• [Directions]:
Reproduce verbatim all of the data given below, but do not carry over the images.

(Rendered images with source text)
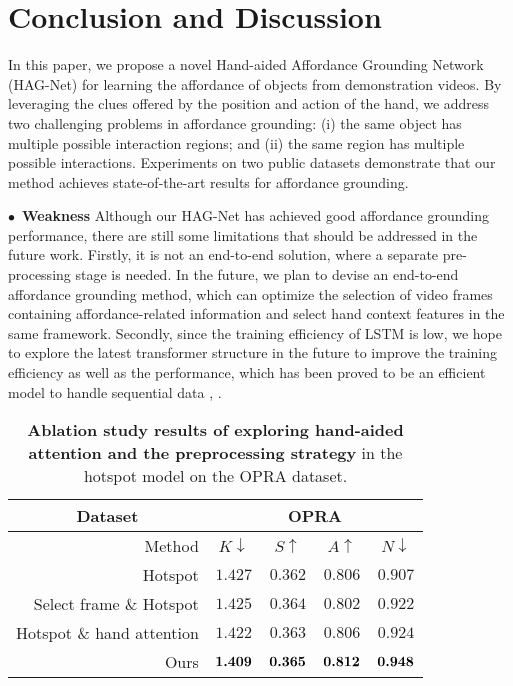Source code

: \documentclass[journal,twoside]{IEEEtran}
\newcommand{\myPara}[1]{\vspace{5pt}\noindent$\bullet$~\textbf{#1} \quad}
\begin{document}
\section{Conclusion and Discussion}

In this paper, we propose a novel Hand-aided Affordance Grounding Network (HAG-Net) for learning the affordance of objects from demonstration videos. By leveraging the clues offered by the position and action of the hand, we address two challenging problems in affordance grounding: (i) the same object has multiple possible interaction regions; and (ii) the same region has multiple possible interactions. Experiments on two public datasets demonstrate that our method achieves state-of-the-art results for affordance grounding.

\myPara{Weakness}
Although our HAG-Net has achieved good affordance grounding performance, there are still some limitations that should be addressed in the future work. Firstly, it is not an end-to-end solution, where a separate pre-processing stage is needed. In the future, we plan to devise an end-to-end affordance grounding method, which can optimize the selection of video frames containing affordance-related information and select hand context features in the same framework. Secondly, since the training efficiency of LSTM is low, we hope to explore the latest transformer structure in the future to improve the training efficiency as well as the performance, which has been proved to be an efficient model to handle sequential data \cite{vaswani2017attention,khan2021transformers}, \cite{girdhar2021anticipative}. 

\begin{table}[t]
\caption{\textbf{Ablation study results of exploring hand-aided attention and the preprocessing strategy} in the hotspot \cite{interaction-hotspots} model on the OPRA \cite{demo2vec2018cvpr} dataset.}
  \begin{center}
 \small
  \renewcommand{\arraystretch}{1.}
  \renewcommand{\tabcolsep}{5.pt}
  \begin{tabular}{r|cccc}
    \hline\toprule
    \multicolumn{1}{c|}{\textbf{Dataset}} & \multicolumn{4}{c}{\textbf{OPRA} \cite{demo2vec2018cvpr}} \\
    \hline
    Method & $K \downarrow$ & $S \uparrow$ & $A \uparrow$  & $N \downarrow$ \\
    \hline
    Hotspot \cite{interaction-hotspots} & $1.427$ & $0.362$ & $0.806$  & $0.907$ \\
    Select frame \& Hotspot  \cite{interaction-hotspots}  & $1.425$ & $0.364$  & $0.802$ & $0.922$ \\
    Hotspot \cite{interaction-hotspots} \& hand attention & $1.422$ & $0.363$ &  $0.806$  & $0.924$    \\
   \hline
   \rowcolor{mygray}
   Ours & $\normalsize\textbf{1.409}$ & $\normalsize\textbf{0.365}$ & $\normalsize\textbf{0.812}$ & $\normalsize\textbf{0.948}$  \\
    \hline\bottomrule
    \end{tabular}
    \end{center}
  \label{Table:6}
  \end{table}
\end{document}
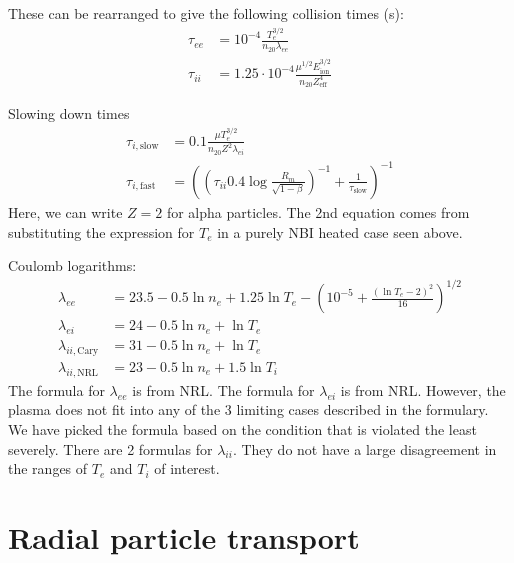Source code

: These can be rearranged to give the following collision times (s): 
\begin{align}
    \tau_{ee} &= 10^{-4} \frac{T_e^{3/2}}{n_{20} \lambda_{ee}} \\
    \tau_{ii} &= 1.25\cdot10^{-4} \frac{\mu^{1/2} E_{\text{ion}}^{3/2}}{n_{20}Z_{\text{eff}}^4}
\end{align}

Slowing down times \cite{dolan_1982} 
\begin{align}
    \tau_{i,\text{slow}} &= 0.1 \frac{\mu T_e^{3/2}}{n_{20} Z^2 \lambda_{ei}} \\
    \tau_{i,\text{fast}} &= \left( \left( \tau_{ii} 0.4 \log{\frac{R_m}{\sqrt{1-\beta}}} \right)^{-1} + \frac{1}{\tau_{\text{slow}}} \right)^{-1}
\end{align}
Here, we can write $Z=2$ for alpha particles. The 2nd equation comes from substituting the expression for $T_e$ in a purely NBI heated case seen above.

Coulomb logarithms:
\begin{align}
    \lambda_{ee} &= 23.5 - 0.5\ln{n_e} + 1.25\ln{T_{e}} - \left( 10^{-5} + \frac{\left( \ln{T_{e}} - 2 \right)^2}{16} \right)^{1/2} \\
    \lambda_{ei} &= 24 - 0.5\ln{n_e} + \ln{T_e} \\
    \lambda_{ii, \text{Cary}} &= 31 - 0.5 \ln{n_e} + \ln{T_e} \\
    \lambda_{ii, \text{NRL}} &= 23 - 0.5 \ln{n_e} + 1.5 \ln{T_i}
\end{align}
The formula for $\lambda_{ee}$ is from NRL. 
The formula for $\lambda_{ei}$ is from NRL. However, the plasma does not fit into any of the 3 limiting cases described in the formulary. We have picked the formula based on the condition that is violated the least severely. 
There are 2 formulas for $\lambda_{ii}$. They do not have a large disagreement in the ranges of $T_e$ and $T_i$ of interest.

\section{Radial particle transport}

• [Result of this exercise]:
Source code

: \documentclass[journal,twoside]{IEEEtran}
\newcommand{\myPara}[1]{\vspace{5pt}\noindent$\bullet$~\textbf{#1} \quad}
\begin{document}
\section{Conclusion and Discussion}

In this paper, we propose a novel Hand-aided Affordance Grounding Network (HAG-Net) for learning the affordance of objects from demonstration videos. By leveraging the clues offered by the position and action of the hand, we address two challenging problems in affordance grounding: (i) the same object has multiple possible interaction regions; and (ii) the same region has multiple possible interactions. Experiments on two public datasets demonstrate that our method achieves state-of-the-art results for affordance grounding.

\myPara{Weakness}
Although our HAG-Net has achieved good affordance grounding performance, there are still some limitations that should be addressed in the future work. Firstly, it is not an end-to-end solution, where a separate pre-processing stage is needed. In the future, we plan to devise an end-to-end affordance grounding method, which can optimize the selection of video frames containing affordance-related information and select hand context features in the same framework. Secondly, since the training efficiency of LSTM is low, we hope to explore the latest transformer structure in the future to improve the training efficiency as well as the performance, which has been proved to be an efficient model to handle sequential data \cite{vaswani2017attention,khan2021transformers}, \cite{girdhar2021anticipative}. 

\begin{table}[t]
\caption{\textbf{Ablation study results of exploring hand-aided attention and the preprocessing strategy} in the hotspot \cite{interaction-hotspots} model on the OPRA \cite{demo2vec2018cvpr} dataset.}
  \begin{center}
 \small
  \renewcommand{\arraystretch}{1.}
  \renewcommand{\tabcolsep}{5.pt}
  \begin{tabular}{r|cccc}
    \hline\toprule
    \multicolumn{1}{c|}{\textbf{Dataset}} & \multicolumn{4}{c}{\textbf{OPRA} \cite{demo2vec2018cvpr}} \\
    \hline
    Method & $K \downarrow$ & $S \uparrow$ & $A \uparrow$  & $N \downarrow$ \\
    \hline
    Hotspot \cite{interaction-hotspots} & $1.427$ & $0.362$ & $0.806$  & $0.907$ \\
    Select frame \& Hotspot  \cite{interaction-hotspots}  & $1.425$ & $0.364$  & $0.802$ & $0.922$ \\
    Hotspot \cite{interaction-hotspots} \& hand attention & $1.422$ & $0.363$ &  $0.806$  & $0.924$    \\
   \hline
   \rowcolor{mygray}
   Ours & $\normalsize\textbf{1.409}$ & $\normalsize\textbf{0.365}$ & $\normalsize\textbf{0.812}$ & $\normalsize\textbf{0.948}$  \\
    \hline\bottomrule
    \end{tabular}
    \end{center}
  \label{Table:6}
  \end{table}
\end{document}
Source code

: These can be rearranged to give the following collision times (s): 
\begin{align}
    \tau_{ee} &= 10^{-4} \frac{T_e^{3/2}}{n_{20} \lambda_{ee}} \\
    \tau_{ii} &= 1.25\cdot10^{-4} \frac{\mu^{1/2} E_{\text{ion}}^{3/2}}{n_{20}Z_{\text{eff}}^4}
\end{align}

Slowing down times \cite{dolan_1982} 
\begin{align}
    \tau_{i,\text{slow}} &= 0.1 \frac{\mu T_e^{3/2}}{n_{20} Z^2 \lambda_{ei}} \\
    \tau_{i,\text{fast}} &= \left( \left( \tau_{ii} 0.4 \log{\frac{R_m}{\sqrt{1-\beta}}} \right)^{-1} + \frac{1}{\tau_{\text{slow}}} \right)^{-1}
\end{align}
Here, we can write $Z=2$ for alpha particles. The 2nd equation comes from substituting the expression for $T_e$ in a purely NBI heated case seen above.

Coulomb logarithms:
\begin{align}
    \lambda_{ee} &= 23.5 - 0.5\ln{n_e} + 1.25\ln{T_{e}} - \left( 10^{-5} + \frac{\left( \ln{T_{e}} - 2 \right)^2}{16} \right)^{1/2} \\
    \lambda_{ei} &= 24 - 0.5\ln{n_e} + \ln{T_e} \\
    \lambda_{ii, \text{Cary}} &= 31 - 0.5 \ln{n_e} + \ln{T_e} \\
    \lambda_{ii, \text{NRL}} &= 23 - 0.5 \ln{n_e} + 1.5 \ln{T_i}
\end{align}
The formula for $\lambda_{ee}$ is from NRL. 
The formula for $\lambda_{ei}$ is from NRL. However, the plasma does not fit into any of the 3 limiting cases described in the formulary. We have picked the formula based on the condition that is violated the least severely. 
There are 2 formulas for $\lambda_{ii}$. They do not have a large disagreement in the ranges of $T_e$ and $T_i$ of interest.

\section{Radial particle transport}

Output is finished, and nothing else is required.